┌──

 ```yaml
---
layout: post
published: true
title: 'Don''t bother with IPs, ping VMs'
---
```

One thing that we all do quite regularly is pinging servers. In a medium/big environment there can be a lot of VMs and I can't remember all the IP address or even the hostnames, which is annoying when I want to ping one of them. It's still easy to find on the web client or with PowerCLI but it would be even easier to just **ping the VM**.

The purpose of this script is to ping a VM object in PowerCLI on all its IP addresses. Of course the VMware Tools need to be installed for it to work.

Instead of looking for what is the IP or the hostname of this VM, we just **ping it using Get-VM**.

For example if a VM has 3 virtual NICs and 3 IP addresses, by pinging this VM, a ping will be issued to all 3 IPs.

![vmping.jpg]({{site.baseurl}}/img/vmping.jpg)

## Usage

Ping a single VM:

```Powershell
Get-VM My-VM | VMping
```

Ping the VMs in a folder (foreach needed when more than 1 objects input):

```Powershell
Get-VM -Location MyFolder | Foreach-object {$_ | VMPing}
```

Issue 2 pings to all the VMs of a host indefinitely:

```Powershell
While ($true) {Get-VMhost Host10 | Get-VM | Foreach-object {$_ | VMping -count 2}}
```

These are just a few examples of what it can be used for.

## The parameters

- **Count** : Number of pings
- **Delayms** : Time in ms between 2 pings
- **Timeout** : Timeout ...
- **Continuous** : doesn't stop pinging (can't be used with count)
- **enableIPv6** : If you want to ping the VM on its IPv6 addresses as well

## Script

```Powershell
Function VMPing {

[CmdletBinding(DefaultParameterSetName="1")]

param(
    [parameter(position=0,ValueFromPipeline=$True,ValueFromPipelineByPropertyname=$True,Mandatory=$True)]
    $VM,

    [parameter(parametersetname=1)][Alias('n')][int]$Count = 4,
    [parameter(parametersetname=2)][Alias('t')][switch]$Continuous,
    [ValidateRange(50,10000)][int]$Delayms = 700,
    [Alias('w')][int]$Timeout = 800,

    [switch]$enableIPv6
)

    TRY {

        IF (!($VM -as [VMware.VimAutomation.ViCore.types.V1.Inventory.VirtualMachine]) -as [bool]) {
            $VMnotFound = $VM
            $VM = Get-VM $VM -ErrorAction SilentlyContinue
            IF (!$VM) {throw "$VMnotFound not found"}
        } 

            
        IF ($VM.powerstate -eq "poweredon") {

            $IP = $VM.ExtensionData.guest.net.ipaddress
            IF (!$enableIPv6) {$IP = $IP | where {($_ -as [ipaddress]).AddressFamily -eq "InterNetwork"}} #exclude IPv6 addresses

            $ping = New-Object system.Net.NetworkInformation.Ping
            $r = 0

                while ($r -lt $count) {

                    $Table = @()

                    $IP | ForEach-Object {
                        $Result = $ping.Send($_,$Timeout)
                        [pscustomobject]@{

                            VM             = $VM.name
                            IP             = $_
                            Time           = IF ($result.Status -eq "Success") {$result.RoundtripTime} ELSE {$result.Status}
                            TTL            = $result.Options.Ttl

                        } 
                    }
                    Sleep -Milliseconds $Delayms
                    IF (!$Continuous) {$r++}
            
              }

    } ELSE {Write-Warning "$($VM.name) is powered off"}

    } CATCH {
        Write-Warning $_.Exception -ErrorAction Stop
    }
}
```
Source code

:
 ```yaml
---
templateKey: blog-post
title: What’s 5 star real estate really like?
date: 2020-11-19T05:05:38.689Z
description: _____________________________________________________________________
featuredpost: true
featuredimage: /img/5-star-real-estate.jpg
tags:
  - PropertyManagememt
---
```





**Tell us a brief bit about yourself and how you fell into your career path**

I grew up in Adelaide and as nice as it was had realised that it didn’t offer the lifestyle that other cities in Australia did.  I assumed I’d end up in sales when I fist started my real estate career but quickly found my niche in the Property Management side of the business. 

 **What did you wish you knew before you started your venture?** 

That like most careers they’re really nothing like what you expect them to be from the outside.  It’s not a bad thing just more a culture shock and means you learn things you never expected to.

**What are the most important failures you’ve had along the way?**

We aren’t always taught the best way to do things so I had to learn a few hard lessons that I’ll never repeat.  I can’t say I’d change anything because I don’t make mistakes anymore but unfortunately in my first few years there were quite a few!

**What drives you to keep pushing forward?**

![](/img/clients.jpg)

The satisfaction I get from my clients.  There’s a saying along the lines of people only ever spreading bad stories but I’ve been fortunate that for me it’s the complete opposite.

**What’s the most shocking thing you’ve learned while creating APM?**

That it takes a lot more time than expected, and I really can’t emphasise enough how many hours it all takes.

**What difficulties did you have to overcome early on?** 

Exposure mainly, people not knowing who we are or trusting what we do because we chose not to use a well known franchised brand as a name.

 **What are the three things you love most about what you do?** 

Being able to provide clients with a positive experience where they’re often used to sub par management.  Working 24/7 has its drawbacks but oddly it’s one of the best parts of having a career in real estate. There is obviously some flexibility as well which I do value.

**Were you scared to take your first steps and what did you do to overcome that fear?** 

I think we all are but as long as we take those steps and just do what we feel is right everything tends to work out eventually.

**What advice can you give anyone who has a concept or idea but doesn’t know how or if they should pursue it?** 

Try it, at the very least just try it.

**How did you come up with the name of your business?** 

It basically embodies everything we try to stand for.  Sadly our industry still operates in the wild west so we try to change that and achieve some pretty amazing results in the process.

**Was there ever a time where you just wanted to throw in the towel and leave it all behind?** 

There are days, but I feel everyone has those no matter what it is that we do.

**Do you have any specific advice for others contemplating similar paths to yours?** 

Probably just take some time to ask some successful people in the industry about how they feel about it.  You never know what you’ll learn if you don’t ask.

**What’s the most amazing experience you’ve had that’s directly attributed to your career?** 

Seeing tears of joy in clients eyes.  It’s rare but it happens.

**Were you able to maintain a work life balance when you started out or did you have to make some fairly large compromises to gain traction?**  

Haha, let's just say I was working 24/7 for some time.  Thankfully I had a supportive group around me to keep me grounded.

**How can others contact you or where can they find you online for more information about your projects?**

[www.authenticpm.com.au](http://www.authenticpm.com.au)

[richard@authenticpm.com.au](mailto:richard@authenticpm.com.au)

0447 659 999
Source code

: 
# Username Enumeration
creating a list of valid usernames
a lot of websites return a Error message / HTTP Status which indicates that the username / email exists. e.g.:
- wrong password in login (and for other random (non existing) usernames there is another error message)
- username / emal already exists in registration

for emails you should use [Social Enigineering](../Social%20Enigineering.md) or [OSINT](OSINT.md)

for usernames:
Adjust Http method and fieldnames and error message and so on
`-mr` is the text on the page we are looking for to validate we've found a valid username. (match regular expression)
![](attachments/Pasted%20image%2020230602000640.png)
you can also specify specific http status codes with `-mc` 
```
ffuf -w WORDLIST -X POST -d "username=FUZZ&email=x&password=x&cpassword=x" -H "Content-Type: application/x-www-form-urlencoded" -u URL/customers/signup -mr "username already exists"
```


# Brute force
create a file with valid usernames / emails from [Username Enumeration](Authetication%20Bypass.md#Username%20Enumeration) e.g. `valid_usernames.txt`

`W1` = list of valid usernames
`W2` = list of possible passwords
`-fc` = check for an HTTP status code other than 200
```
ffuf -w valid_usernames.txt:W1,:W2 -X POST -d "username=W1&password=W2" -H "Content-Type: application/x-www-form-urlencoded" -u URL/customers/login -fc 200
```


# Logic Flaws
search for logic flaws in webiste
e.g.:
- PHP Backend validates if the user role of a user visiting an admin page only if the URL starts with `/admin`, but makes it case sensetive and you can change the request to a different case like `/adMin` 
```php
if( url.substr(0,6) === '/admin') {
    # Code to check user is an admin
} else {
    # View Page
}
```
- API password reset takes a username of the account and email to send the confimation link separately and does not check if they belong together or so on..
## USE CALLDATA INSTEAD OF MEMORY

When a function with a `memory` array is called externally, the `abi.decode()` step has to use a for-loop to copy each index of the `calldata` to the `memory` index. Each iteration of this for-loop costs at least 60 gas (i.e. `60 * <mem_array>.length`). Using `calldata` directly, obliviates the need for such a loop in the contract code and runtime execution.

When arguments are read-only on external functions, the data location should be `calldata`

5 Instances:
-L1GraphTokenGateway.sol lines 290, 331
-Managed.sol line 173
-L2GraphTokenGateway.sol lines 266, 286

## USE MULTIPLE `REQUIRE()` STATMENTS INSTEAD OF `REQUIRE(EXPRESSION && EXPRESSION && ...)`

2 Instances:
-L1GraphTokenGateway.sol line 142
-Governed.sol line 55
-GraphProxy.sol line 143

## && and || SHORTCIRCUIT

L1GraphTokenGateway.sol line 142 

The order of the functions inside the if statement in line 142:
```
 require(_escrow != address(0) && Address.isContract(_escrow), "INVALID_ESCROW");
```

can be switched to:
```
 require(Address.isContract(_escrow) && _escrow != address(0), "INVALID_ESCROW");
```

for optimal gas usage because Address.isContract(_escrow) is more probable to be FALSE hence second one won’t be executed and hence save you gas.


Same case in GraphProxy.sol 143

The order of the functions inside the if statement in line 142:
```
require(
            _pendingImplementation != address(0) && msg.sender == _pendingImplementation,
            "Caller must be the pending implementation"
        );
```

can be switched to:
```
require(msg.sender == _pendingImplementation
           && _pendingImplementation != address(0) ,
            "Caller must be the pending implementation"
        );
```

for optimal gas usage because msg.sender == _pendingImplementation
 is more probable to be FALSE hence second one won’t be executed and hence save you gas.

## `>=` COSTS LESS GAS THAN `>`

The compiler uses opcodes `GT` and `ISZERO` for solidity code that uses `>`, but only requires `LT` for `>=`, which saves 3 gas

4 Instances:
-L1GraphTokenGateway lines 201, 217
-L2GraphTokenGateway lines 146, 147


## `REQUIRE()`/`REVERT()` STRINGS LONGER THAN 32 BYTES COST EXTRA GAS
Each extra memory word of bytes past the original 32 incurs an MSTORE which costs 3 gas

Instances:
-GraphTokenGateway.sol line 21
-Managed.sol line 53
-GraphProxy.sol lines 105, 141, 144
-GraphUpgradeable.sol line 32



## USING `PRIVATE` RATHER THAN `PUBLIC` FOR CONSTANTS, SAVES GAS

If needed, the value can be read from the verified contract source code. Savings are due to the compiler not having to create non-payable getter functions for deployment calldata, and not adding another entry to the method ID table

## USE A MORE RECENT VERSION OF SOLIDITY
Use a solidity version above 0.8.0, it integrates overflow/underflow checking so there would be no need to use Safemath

└──

-- YOUR OBJECTIVE --
Filter the entries above and return only the lines holding "industry".

-- EXERCISE RESULT --
It basically embodies everything we try to stand for.  Sadly our industry still operates in the wild west so we try to change that and achieve some pretty amazing results in the process.
Probably just take some time to ask some successful people in the industry about how they feel about it.  You never know what you’ll learn if you don’t ask.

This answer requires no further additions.